WOD Type: “MetCon & Strength”
WOD Warm-Up:
30 minute standard WOD warm-up for mobility. I have also added overhead squat / Snatch Preparation Routine… Mobility man stretches.
WOD Particulars:
Complete 7 Rounds for Time of:
- 35 Double Unders
- 1 Snatch (1 Attempt per Round)
Today’s WOD was completed in a time of 24:07. The total weight for the day was 910#. Here are the following weights per set:
- 115#
- 120#
- 125#
- 130#
- 135# (PR)
- 140# (PR)
- 145# (PR)
Strength Work: Deadlifts – 5 @ 5
- 135#
- 155#
- 185#
- 205#
- 225#
Skill Work: Press Snatch Balance which actually turned out to be barbell overhead squats…
Overall, another great workout today!
Teachable Moment:
WOD Moment… You naturally assume that the whey protein isolate is better than the whey protein concentrate, because it is purer. Theoretically, this is correct. But you also need to hear some first person accounts on the results of the two different whey protein products.

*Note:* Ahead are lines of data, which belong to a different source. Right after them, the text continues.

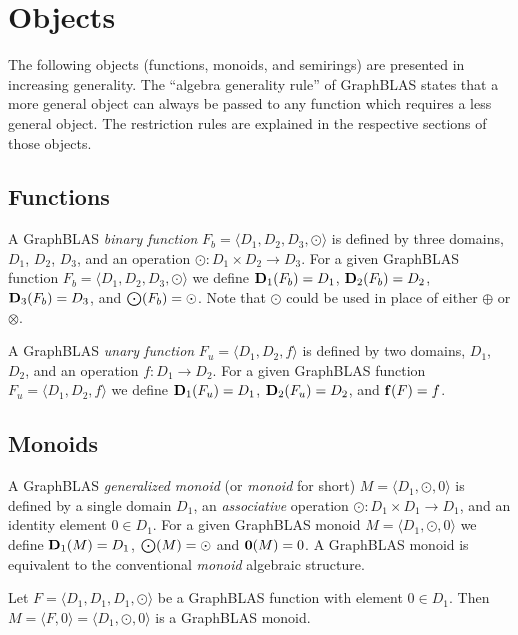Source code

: \chapter{Objects}

The following objects (functions, monoids, and semirings) are presented in increasing generality.
The ``algebra generality rule'' of GraphBLAS states that a more general object can always be passed to
any function which requires a less general object. The restriction rules are explained in the respective sections of those objects.

\section{Functions}

A GraphBLAS \emph{binary function} $F_b = \langle D_1, D_2, D_3, \odot \rangle$
is defined by three domains, $D_1$, $D_2$, $D_3$, and an operation
$\odot: D_1 \times D_2 \rightarrow D_3$.  For a given GraphBLAS function
$F_b=\langle D_1, D_2, D_3,\odot \rangle$ we define $\bold{D}_1(F_b) = D_1$,
$\bold{D}_2(F_b) = D_2$, $\bold{D}_3(F_b) = D_3$, and $\bold{\bigodot}(F_b)
= \odot$.  Note that $\odot$ could be used in place of either $\oplus$ or $\otimes$.

A GraphBLAS \emph{unary function} $F_u = \langle D_1, D_2, f\rangle$
is defined by two domains, $D_1$, $D_2$, and an operation
$f: D_1 \rightarrow D_2$.  For a given GraphBLAS function
$F_u=\langle D_1, D_2, f \rangle$ we define $\bold{D}_1(F_u) = D_1$,
$\bold{D}_2(F_u) = D_2$, and $\bold{f}(F)
= f$.

\section{Monoids}

A GraphBLAS \emph{generalized monoid} (or \emph{monoid} for short) $M =
\langle D_1,\odot,0 \rangle$ is defined by a single domain $D_1$, an 
\emph{associative} operation $\odot: D_1 \times D_1 \rightarrow D_1$,
and an identity element $0 \in D_1$.  For a given GraphBLAS monoid $M=\langle
D_1,\odot,0 \rangle$ we define $\bold{D}_1(M) = D_1$, $\bold{\bigodot}(M) =
\odot$ and $\bold{0}(M) = 0$.  A GraphBLAS monoid is equivalent to 
the conventional \emph{monoid} algebraic structure.

Let $F = \langle D_1,D_1,D_1,\odot \rangle$ be a GraphBLAS function
with element $0 \in D_1$.  Then $M = \langle F,0 \rangle = \langle
D_1,\odot,0 \rangle$ is a GraphBLAS monoid.

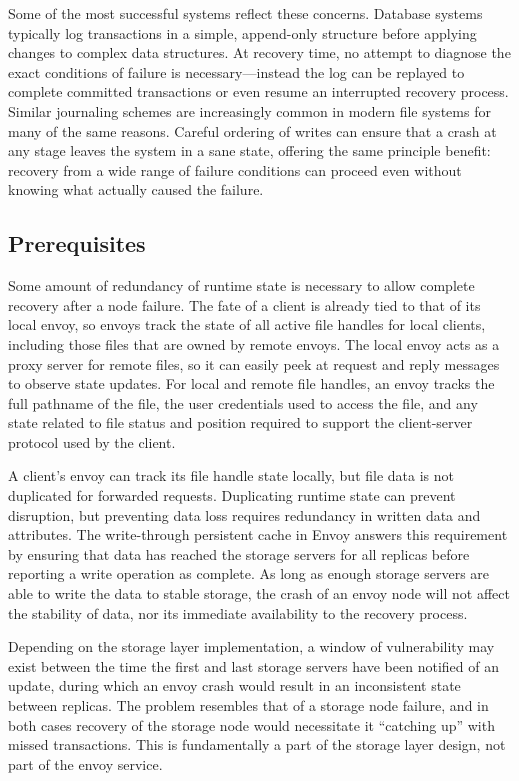 Some of the most successful systems reflect these concerns. Database systems typically log transactions in a simple, append-only structure before applying changes to complex data structures. At recovery time, no attempt to diagnose the exact conditions of failure is necessary---instead the log can be replayed to complete committed transactions or even resume an interrupted recovery process. Similar journaling schemes are increasingly common in modern file systems for many of the same reasons. Careful ordering of writes can ensure that a crash at any stage leaves the system in a sane state, offering the same principle benefit: recovery from a wide range of failure conditions can proceed even without knowing what actually caused the failure.

\subsection{Prerequisites}

Some amount of redundancy of runtime state is necessary to allow complete recovery after a node failure. The fate of a client is already tied to that of its local envoy, so envoys track the state of all active file handles for local clients, including those files that are owned by remote envoys. The local envoy acts as a proxy server for remote files, so it can easily peek at request and reply messages to observe state updates. For local and remote file handles, an envoy tracks the full pathname of the file, the user credentials used to access the file, and any state related to file status and position required to support the client-server protocol used by the client.

A client's envoy can track its file handle state locally, but file data is not duplicated for forwarded requests. Duplicating runtime state can prevent disruption, but preventing data loss requires redundancy in written data and attributes. The write-through persistent cache in Envoy answers this requirement by ensuring that data has reached the storage servers for all replicas before reporting a write operation as complete. As long as enough storage servers are able to write the data to stable storage, the crash of an envoy node will not affect the stability of data, nor its immediate availability to the recovery process.

Depending on the storage layer implementation, a window of vulnerability may exist between the time the first and last storage servers have been notified of an update, during which an envoy crash would result in an inconsistent state between replicas. The problem resembles that of a storage node failure, and in both cases recovery of the storage node would necessitate it ``catching up'' with missed transactions. This is fundamentally a part of the storage layer design, not part of the envoy service.

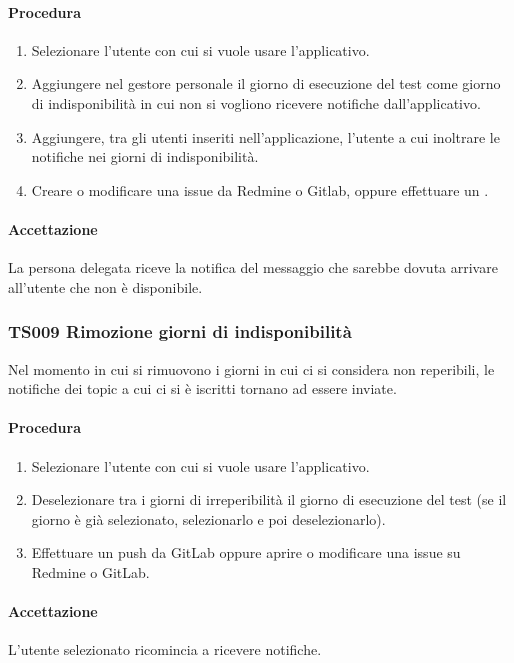 		\paragraph*{Procedura}
			\begin{enumerate}
				\item Selezionare l'utente con cui si vuole usare l'applicativo.
				\item Aggiungere nel gestore personale il giorno di esecuzione del test come giorno di indisponibilità in cui non si vogliono ricevere notifiche dall'applicativo.
				\item Aggiungere, tra gli utenti inseriti nell'applicazione, l'utente a cui inoltrare le notifiche nei giorni di indisponibilità.
				\item Creare o modificare una issue da Redmine o Gitlab, oppure effettuare un . 
			\end{enumerate}
		
		\paragraph*{Accettazione}
		La persona delegata riceve la notifica del messaggio che sarebbe dovuta arrivare all'utente che non è disponibile.
		
	\subsubsection{TS009 Rimozione giorni di indisponibilità}
		Nel momento in cui si rimuovono i giorni in cui ci si considera non reperibili, le notifiche dei topic a cui ci si è iscritti tornano ad essere inviate.
		
		\paragraph*{Procedura}
			\begin{enumerate}
				\item Selezionare l'utente con cui si vuole usare l'applicativo.
				\item Deselezionare tra i giorni di irreperibilità il giorno di esecuzione del test (se il giorno è già selezionato, selezionarlo e poi deselezionarlo).
				\item Effettuare un push da GitLab oppure aprire o modificare una issue su Redmine o GitLab.
			\end{enumerate}
		
		\paragraph*{Accettazione}
		L'utente selezionato ricomincia a ricevere notifiche.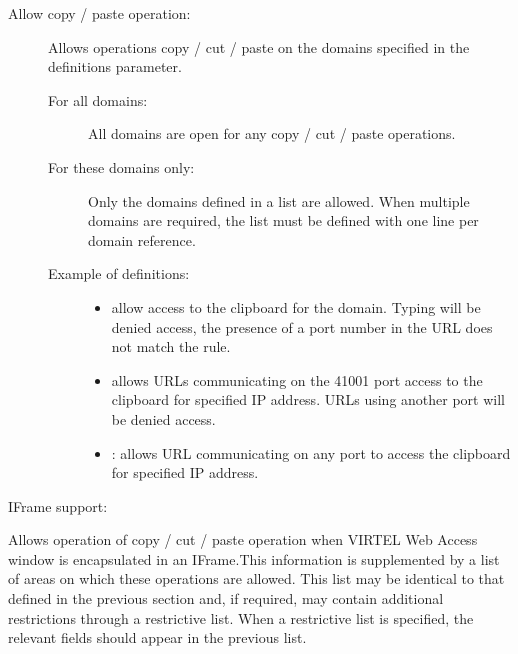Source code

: \documentclass[letterpaper,10pt,english]{sphinxmanual}
\begin{document}

\begin{description}
\item[{Allow copy / paste operation:}] \leavevmode
Allows operations copy / cut / paste on the domains specified in the definitions parameter.
\begin{description}
\item[{For all domains:}] \leavevmode
All domains are open for any copy / cut / paste operations.

\item[{For these domains only:}] \leavevmode
Only the domains defined in a list are allowed. When multiple domains are required, the list must be defined with one line per domain reference.

\item[{Example of definitions:}] \leavevmode\begin{itemize}
\item {} 
 allow access to the clipboard for the domain. Typing  will be denied access, the presence of a port number in the URL does not match the rule.

\item {} 
 allows URLs communicating on the 41001 port access to the clipboard for specified IP address. URLs using another port will be denied access.

\item {} 
:\sphinxstyleemphasis{/} allows URL communicating on any port to access the clipboard for specified IP address.

\end{itemize}

\end{description}

\end{description}

IFrame support:

Allows operation of copy / cut / paste operation when VIRTEL Web Access window is encapsulated in an IFrame.This
information is supplemented by a list of areas on which these operations are allowed. This list may be identical to
that defined in the previous section and, if required, may contain additional restrictions through a restrictive list.
When a restrictive list is specified, the relevant fields should appear in the previous list.
\end{document}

Believe it or not, most bodybuilders will go with a protein supplement powder that has a combination of whey protein isolate and whey protein concentrate. Most will choose the one that has a higher level of whey protein concentrate than the whey protein isolate.
If whey protein isolate is better, however, why would they do this? They choose this type of product because they have tried the pure whey protein isolate products, and paid that extra money for the pure product, only to find that the results were about the same. Now, note that the results are not the same if you use a whey protein concentrate that does not also contain whey protein isolate. But if there is a combination of whey protein concentrate with the whey protein isolate, you will still get good results, and you can pocket that extra money.